### What you are asked to do:
In the material below, identify each line bearing the word "type". Reproduce those lines.

Records supplied Start Marker

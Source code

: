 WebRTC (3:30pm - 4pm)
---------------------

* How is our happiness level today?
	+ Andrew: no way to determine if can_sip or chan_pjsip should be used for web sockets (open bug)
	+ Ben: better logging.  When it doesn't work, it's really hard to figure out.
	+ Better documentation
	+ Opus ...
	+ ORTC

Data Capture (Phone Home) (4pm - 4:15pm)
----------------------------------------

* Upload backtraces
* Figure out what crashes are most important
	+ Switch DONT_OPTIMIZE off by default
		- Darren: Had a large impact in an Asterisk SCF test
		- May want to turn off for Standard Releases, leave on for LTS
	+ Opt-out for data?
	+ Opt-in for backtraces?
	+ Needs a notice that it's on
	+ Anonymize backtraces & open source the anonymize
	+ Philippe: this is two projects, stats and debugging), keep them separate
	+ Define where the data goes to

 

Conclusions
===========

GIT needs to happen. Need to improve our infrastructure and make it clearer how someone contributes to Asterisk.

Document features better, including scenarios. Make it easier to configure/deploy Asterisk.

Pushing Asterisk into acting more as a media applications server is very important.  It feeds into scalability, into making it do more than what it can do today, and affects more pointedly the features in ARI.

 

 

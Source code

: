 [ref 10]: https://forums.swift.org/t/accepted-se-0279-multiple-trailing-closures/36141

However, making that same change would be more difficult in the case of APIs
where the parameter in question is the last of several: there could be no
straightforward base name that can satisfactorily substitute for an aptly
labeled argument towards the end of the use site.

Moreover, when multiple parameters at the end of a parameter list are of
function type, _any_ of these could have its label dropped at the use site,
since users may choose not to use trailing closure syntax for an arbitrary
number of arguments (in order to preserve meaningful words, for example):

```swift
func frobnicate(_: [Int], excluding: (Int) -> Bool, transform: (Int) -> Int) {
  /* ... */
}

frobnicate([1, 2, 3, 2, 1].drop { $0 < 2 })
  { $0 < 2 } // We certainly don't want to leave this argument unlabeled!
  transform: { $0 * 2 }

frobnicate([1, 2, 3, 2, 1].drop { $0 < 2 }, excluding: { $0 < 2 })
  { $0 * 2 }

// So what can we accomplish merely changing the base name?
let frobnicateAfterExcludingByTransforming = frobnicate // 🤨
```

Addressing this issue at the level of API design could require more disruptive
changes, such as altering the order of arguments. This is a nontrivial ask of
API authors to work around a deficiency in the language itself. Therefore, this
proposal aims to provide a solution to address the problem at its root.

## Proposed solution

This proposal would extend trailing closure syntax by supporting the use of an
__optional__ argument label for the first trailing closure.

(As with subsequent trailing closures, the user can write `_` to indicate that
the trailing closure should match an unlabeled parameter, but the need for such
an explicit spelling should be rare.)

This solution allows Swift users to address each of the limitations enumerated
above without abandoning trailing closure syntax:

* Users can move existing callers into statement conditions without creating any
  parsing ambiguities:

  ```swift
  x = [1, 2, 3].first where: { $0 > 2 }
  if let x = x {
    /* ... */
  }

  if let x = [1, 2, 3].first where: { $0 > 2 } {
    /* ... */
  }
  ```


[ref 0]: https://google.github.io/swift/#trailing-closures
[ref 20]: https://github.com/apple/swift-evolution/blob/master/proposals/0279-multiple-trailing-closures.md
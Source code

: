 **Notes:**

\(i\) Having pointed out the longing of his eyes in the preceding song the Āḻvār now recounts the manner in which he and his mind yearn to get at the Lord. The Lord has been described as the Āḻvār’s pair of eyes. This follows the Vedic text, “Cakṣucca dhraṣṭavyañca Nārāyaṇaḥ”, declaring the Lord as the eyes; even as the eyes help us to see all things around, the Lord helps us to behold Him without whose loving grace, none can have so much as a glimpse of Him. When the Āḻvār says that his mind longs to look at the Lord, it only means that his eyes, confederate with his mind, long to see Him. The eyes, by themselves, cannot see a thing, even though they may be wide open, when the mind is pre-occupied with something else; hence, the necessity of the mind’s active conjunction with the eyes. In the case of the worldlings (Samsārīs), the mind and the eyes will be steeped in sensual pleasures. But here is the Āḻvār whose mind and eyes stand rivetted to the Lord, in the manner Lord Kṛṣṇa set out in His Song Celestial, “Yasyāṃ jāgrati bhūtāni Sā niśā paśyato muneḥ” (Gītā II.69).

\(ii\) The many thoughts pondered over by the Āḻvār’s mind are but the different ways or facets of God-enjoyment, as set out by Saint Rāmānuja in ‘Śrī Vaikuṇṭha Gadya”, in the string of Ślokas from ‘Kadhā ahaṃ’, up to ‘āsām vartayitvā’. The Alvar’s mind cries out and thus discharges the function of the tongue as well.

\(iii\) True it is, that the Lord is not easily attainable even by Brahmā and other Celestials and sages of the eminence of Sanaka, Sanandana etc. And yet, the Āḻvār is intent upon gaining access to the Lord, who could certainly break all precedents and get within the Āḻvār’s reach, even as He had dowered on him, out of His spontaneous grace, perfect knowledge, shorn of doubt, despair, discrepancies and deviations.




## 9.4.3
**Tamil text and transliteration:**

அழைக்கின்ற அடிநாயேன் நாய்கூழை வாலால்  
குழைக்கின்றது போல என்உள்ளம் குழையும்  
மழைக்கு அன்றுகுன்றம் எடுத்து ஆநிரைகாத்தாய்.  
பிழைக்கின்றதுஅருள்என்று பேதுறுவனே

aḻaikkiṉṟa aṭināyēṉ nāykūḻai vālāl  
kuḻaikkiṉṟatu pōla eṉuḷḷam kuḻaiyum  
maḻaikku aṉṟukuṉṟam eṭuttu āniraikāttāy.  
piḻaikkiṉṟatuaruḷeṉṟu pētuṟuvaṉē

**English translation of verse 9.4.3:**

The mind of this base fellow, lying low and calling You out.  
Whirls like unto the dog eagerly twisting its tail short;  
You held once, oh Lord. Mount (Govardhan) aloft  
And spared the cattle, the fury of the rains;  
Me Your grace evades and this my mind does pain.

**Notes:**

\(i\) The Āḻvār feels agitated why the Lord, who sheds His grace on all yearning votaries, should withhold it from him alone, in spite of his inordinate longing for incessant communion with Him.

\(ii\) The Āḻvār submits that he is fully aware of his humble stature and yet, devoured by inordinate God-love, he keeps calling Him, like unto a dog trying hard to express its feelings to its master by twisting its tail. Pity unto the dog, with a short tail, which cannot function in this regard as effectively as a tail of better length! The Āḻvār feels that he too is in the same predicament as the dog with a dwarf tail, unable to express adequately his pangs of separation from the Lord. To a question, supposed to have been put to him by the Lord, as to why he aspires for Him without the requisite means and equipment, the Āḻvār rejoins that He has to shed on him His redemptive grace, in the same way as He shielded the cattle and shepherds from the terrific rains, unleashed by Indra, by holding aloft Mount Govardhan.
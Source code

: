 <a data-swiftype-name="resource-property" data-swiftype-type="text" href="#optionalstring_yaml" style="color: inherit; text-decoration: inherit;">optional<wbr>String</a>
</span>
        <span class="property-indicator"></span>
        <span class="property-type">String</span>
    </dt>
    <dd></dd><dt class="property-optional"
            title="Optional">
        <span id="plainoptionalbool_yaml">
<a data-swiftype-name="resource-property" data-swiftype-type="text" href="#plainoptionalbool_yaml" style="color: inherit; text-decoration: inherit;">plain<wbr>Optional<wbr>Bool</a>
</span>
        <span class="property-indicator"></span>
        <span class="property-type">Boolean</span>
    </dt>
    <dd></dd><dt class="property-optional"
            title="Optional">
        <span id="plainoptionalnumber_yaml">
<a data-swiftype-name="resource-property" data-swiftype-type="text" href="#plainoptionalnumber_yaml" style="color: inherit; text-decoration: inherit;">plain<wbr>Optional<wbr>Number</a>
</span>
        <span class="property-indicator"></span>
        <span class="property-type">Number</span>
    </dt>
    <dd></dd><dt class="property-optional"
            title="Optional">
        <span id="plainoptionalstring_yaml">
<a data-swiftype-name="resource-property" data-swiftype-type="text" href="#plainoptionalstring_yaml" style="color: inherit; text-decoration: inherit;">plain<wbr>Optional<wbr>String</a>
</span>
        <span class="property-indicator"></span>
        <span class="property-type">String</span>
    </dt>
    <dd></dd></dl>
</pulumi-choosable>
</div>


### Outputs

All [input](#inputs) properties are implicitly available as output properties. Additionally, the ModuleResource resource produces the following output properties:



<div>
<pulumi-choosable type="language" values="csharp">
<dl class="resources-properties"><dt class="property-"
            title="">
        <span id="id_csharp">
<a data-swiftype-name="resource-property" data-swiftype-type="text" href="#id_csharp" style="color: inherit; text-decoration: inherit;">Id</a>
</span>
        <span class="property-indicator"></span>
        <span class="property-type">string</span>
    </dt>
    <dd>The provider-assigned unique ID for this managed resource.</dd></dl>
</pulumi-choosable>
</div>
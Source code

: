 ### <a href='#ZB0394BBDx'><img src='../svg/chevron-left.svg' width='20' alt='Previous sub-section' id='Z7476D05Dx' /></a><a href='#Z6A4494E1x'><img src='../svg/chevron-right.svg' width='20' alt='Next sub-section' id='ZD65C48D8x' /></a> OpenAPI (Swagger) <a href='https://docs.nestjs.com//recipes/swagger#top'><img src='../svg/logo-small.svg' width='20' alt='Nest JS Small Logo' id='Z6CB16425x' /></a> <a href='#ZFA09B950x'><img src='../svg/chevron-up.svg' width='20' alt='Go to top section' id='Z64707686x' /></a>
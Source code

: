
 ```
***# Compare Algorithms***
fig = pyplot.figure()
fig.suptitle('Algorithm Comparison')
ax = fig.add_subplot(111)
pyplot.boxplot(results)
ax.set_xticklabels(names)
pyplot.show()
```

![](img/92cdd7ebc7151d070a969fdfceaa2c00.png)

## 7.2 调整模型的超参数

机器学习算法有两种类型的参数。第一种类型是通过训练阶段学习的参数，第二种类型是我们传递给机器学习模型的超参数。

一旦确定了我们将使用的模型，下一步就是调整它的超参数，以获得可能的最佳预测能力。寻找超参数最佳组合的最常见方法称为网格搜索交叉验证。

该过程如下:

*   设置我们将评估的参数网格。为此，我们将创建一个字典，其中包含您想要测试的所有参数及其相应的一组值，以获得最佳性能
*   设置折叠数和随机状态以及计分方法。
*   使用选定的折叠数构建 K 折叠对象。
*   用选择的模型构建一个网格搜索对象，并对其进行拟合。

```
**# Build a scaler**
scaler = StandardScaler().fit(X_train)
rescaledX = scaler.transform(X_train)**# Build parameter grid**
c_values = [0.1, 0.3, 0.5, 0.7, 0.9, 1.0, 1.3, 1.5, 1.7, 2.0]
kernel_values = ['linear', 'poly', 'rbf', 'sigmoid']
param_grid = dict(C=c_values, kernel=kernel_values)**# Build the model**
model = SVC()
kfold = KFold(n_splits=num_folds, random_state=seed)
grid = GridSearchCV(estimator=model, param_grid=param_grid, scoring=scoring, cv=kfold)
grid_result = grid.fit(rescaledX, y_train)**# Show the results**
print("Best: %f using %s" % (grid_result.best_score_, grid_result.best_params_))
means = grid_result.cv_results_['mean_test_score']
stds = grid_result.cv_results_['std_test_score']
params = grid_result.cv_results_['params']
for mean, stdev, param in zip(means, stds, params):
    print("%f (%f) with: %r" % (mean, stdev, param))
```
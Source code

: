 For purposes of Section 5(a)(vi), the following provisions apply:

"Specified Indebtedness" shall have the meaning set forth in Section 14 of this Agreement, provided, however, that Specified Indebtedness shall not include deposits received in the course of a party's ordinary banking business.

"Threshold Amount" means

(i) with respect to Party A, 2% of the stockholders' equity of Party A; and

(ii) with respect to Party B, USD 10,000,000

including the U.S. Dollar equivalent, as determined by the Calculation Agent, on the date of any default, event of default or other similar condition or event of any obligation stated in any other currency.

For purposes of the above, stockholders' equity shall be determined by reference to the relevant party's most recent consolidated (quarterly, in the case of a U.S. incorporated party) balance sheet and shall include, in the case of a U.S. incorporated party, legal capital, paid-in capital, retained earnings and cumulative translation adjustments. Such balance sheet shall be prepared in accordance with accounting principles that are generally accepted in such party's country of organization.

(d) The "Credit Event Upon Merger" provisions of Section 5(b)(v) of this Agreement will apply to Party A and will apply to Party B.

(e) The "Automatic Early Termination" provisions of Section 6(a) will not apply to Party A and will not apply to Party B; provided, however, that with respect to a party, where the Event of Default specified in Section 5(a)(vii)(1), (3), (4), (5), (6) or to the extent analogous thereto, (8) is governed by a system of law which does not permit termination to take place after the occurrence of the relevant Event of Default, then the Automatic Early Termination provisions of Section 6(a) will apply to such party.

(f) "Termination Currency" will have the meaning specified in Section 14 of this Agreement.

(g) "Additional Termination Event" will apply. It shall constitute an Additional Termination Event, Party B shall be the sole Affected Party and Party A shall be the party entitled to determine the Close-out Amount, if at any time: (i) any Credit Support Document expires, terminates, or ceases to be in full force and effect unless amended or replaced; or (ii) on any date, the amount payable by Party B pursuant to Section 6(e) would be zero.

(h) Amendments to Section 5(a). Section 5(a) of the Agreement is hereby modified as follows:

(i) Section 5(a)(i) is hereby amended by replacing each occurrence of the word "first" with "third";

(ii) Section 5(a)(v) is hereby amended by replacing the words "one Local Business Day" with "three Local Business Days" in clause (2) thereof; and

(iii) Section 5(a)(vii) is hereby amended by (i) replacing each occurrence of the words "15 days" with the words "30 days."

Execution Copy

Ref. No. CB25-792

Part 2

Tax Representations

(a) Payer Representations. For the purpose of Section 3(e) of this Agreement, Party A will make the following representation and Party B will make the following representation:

Records supplied End Marker

### Problem solution:
function type, _any_ of these could have its label dropped at the use site,
: <a data-swiftype-name="resource-property" data-swiftype-type="text" href="#optionalstring_yaml" style="color: inherit; text-decoration: inherit;">optional<wbr>String</a>
        <span class="property-type">String</span>
<a data-swiftype-name="resource-property" data-swiftype-type="text" href="#plainoptionalbool_yaml" style="color: inherit; text-decoration: inherit;">plain<wbr>Optional<wbr>Bool</a>
        <span class="property-type">Boolean</span>
<a data-swiftype-name="resource-property" data-swiftype-type="text" href="#plainoptionalnumber_yaml" style="color: inherit; text-decoration: inherit;">plain<wbr>Optional<wbr>Number</a>
        <span class="property-type">Number</span>
<a data-swiftype-name="resource-property" data-swiftype-type="text" href="#plainoptionalstring_yaml" style="color: inherit; text-decoration: inherit;">plain<wbr>Optional<wbr>String</a>
        <span class="property-type">String</span>
<pulumi-choosable type="language" values="csharp">
<a data-swiftype-name="resource-property" data-swiftype-type="text" href="#id_csharp" style="color: inherit; text-decoration: inherit;">Id</a>
        <span class="property-type">string</span>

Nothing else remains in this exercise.